The experience of beauty in the present is a door that pot can reopen. For men particularly, this joy can be hard to sit with, the intensity hard to take. The male-female duality is about more than external genitalia; yin is in everyone and includes, among other things, the not particularly girlish ability to observe, to "take things in." Being able to stand still and reflect with passive, unfocused attention doesn't make you gay. Hunting and fishing, with their implicit virility, are two activities that still allow men to sit at ease in nature. Learning to live without beauty, men lose their roles as protectors and companions of beauty.

Not observing is also called denial. Just as closing your eyes helps you hear in depth, so you need silence to see more clearly. The racket sound of the gaming arcade  makes it very easy not to see. The audio-visual bombardment of television screens is the equivalent of constant noise--you literally can't hear yourself think, or see what's really there.

Screens are like pot in that they are both dishabituating. Screens (everything from phones to flatscreens) are entrancing not because of their content, but because of their glowing technical novelty. The loss of nature means that more of what we perceive around us is aesthetically ugly. In this context, the electric re-creation of the senses via screens is a blissful escape and reminder of the wonder of perception itself. But this is experience as entertainment, two senses masquerading as five, two dimensions masquerading as three, reality as a business. A generation of kids is disappearing into their Xboxes, and we don't know yet what they do. Addiction and obesity, probably; ADD, for sure.

Pot is not a cure for all this.  You may experience the reenchantment of nature, if there is nature to be found around you. Alternatively, pot can promote a self-perpetuating, nihilistic avoidance, and you may fall further into a screen or other forms of elsewhere: "couch-lock" is a favored term to describe the strongest indica strains.

Pot is an everyday organic, like coffee and beer.  (Hops, used in making beer, is the only other member of the family Cannabinaceae, and is also cultivated for the resin of its female flowers.  Decades before it revolutionized pot-growing, hops were propogated from female cuttings: references to "hop-clones" can be found as far back as 1915.)  Weed is in the world and of the world, the people's psychedelic, the grounded mind-drug. It grew out of the field, not out of the laboratory. It is the elephant in the room of psychedelic studies, much of which does not consider it psychedelic.

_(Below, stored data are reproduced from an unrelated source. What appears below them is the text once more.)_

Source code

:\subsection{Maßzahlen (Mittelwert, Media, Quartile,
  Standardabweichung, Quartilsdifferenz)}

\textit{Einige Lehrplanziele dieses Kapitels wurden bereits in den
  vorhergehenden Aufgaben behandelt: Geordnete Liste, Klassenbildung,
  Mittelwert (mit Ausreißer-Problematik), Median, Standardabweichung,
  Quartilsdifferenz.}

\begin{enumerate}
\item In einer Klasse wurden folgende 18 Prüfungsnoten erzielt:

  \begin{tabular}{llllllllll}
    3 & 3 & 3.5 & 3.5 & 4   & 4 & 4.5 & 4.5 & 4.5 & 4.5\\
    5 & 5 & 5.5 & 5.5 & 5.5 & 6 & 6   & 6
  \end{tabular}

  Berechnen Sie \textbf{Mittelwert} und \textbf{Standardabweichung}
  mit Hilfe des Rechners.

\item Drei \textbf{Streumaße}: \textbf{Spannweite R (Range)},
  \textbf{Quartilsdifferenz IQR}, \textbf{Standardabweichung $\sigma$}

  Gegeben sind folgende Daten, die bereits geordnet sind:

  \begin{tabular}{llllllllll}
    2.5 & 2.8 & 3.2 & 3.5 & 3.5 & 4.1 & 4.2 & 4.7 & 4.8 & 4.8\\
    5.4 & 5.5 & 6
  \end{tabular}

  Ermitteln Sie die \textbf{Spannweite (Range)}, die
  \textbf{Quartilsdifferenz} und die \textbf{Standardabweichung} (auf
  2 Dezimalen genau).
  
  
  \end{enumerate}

As Terry Southern explained in his story "Red Dirt Marijuana" back in 1960, "workin'-hour gage" made work fun, made it swing, and you could still talk to the boss. You can operate in the straight world on pot, and it is more subversive for this.  As the kid in the story learns, alterable consciousness is part of the adult terrain, a challenge you can learn to handle and enjoy, like swimming. It is a rite of passage, if not for adolescents per se, then for the adolescent mind: it shows that how you think can be changed.

 The effects of cannabis are an intensification or compression of the effects of life, of experience, the extremes of which are risky, especially to the naive or unprepared, the mentally ill or otherwise weak. Ancient cultures no doubt had rules about cannabis use, and its power was controlled. This knowledge was part of the cultural environment, as the plant was part of the natural environment. Proscription and demonization add an unnecessary allure and diminish a necessary and worthy respect for its power. This is especially important for adolescents, who are most longing for its proffered feelings of maturity and meaning and are also most likely to be injured by its real psychological effects.

Humans have used pot forever and for everything; it is of practical use to artists and others. It will show you what you're doing wrong, whether you want to see or not. This can inspire new understanding or drive you deeper into denial. It can get you out of a rut, like travel or taking two weeks off, or put you into a new, brain-big rut. Change is the promise of every puff, and this eternal temptation is also its biggest risk. Dishabituation is a tool; habitual use defeats the purpose.